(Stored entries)

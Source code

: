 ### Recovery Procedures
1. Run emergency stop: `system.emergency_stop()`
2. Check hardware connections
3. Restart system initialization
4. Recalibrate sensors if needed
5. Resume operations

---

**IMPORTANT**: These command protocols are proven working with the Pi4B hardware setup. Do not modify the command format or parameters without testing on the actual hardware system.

What the task requires: I need each line of the entries that holds the string "hardware" located and copied.

Solution for this task:
2. Check hardware connections
**IMPORTANT**: These command protocols are proven working with the Pi4B hardware setup. Do not modify the command format or parameters without testing on the actual hardware system.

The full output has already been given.